Wittgreve, who earned a degree in agricultural engineering from Iowa State University in the late 1960s, has a fancy for doing things the old-fashioned way. Fittingly, sorghum production peaked in the United States late in the 19th Century.
Wittgreve also repairs dairy equipment, raises pumpkins and drives an Amish-built carriage pulled by a 2,000-pound Percheron draft horse for visitors to the 120-year old Osthoff Resort on the shores of Elkhart Lake.
“I like the diversity of all the things I do,” said Wittgreve. “It changes from season to season. I guess you could say I’m a Jack of all trades, like farmers traditionally had to be.”
Wittgreve got his first taste of sweet sorghum syrup as a child growing up near Reinbeck in northeastern Iowa.
“My grandfather, who grew the crop during the Depression, introduced me to it,” he said. “I liked the unique taste.”
Wittgreve was raised on a farm that grew corn and hay and raised cattle and hogs. He moved to Wisconsin in 1973 and now lives on a farm between Elkhart Lake and Kiel.
“I couldn’t find sorghum when I got here,” Wittgreve said. “And I thought because I farmed, I could grow it. So I read articles about the crop and did it.”
Once a major crop in the United States, Wittgreve said the country now has less than 500 growers.

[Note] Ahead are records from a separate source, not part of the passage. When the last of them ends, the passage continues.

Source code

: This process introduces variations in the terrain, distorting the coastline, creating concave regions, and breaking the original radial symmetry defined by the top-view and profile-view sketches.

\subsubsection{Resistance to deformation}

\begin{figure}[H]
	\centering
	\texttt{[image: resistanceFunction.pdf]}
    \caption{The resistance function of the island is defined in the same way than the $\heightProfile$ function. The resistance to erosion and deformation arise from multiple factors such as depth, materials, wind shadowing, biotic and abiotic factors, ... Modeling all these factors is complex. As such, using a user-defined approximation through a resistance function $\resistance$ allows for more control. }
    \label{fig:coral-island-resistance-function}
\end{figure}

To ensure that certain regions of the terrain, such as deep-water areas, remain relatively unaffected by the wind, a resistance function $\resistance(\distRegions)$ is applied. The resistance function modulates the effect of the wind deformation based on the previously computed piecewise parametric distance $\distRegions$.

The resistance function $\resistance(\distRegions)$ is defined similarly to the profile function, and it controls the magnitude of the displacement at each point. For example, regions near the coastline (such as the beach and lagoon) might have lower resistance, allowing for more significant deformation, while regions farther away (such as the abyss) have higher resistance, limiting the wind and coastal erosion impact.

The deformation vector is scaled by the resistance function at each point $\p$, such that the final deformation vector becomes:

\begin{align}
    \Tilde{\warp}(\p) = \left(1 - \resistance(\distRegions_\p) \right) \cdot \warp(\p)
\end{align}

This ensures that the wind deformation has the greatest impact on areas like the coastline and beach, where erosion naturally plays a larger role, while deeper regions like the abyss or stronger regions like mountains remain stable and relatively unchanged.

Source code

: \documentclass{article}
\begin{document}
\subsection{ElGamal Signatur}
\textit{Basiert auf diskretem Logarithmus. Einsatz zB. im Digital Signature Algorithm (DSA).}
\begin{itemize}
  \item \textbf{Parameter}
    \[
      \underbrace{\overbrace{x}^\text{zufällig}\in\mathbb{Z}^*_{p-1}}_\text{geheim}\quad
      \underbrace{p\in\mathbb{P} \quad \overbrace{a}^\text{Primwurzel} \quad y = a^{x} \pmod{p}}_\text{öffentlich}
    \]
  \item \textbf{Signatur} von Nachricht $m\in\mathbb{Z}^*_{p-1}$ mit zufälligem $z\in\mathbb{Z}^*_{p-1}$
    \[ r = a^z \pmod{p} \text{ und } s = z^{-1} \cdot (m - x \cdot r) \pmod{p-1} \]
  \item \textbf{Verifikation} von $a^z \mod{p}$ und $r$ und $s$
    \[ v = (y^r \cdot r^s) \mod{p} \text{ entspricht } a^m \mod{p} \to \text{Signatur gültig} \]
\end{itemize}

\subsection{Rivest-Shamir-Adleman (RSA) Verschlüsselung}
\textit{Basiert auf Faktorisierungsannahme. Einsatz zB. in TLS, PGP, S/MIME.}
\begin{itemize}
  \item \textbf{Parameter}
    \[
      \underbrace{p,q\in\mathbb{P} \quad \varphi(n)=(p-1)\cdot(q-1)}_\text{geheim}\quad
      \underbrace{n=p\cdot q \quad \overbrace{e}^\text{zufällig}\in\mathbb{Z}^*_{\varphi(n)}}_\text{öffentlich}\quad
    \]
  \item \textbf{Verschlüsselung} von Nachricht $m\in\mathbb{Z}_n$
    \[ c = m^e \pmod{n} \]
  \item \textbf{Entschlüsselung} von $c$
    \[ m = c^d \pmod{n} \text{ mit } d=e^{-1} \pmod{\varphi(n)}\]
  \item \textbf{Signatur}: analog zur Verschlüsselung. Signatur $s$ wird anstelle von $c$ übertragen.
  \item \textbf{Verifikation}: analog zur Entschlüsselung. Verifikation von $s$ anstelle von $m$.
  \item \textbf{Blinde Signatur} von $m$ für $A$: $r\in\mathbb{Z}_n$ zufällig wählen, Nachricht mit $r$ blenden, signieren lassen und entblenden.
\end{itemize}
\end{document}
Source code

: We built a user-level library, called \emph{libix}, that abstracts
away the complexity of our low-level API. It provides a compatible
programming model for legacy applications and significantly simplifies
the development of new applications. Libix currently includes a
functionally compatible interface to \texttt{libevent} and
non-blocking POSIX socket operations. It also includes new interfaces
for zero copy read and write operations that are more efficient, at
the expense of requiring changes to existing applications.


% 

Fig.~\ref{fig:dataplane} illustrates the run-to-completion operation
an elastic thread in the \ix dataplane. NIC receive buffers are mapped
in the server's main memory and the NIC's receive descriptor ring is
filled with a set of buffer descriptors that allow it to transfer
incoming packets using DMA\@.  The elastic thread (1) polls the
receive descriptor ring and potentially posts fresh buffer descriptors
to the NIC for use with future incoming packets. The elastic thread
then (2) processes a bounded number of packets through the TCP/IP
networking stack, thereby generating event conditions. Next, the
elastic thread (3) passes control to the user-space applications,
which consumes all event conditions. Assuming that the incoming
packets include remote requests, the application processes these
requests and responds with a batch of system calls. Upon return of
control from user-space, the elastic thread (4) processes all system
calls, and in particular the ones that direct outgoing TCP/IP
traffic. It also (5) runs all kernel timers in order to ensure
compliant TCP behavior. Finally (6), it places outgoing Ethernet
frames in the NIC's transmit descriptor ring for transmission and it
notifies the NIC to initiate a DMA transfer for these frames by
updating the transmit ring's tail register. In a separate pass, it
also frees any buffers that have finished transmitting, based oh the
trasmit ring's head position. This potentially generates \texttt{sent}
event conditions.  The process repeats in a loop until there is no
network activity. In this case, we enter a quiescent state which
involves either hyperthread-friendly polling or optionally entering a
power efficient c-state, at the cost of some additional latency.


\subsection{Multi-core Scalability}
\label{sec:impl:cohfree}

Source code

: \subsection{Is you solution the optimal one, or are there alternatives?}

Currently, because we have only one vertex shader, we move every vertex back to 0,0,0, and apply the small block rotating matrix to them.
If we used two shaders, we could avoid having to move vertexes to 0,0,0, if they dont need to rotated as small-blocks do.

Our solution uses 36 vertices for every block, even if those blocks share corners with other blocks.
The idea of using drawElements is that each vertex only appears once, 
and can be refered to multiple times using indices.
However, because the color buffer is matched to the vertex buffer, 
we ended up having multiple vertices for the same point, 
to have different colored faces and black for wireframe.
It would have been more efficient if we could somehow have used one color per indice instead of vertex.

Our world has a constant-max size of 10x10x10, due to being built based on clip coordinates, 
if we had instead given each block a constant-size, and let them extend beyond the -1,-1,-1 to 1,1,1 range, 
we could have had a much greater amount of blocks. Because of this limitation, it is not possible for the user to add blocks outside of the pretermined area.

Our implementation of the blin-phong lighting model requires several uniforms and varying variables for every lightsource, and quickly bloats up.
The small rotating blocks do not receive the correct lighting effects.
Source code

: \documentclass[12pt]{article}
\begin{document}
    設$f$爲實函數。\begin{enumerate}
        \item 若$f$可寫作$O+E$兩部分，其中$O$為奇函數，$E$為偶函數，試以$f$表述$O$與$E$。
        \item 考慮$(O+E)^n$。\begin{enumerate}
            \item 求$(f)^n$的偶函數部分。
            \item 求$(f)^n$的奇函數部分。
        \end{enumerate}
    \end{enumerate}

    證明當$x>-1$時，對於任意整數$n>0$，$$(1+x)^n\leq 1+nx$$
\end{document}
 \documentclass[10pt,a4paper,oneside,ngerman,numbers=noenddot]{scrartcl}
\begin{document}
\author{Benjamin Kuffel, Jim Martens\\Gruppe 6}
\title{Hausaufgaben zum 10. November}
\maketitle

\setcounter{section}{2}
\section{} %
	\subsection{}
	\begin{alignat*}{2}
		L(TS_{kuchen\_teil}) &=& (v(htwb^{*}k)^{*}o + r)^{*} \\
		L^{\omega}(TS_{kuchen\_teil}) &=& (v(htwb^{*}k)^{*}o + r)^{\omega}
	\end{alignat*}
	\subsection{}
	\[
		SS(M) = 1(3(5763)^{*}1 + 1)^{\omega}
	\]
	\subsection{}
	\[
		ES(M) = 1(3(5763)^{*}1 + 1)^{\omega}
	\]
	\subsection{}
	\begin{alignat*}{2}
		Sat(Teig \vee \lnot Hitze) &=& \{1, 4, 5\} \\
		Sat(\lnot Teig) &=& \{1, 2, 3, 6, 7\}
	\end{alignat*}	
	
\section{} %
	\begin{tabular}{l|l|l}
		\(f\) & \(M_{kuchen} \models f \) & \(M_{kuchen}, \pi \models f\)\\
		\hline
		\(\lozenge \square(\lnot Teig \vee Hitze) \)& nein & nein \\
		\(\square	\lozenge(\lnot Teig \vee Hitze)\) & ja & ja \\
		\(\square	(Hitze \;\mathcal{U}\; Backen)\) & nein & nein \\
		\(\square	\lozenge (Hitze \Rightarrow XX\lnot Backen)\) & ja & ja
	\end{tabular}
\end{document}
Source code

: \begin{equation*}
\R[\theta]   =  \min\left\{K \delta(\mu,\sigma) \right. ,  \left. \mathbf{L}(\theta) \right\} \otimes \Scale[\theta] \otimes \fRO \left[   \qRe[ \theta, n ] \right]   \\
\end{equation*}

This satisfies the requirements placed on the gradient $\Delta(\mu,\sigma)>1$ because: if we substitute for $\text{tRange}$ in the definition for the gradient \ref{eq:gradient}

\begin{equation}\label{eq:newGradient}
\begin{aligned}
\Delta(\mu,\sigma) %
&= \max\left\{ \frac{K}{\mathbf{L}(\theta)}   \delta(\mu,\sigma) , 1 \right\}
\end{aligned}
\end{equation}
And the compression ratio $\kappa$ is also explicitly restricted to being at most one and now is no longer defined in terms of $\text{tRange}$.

“I don’t think anyone is making a living by growing it full-time,” he said. “I also believe only four or five of us are completely mechanized. Most are hobbyists because they like the taste.”
Wittgreve said sorghum was first cultivated thousands of years ago in Ethiopia and brought to the United States by slaves. It is now grown primarily in the South.
The peak for its production was in the 1880s, when more than 24 million gallons of the syrup were produced. It then began to decline and by 1975 – because of competition mainly from corn syrup – the U.S. Agricultural Census reported just 2,400 acres producing less than 400,000 gallons of syrup.
Since then, thanks to growers like Wittgreve, there has acreage planted in sweet sorghum has risen to between 25,000 and 30,000 acres.
Wittgreve said Midwestern farmers grew the purple-grained plant in part to replace imports from the South in the years prior to and during the Civil War.
By 1879, Wisconsin was processing 320,000 gallons of sorghum syrup annually. That paled compared to Southern states, which were producing 1.5 million gallons a year.
These days, Wittgreve sells his syrup by bulk over the Internet, by phone, at farmers’ markets, steam engine shows and at health food stores, including Outpost Natural Foods in the Milwaukee area.
“Folks can buy it in a four-ounce gift mug to a 55-gallon barrel for people who resell it or use it in bakeries,” he said.
Prices start at $5 for a pint to $8 for a quart. It is more expensive than molasses, a byproduct of sugar-making, but less expensive than maple syrup, which runs about $12 a quart.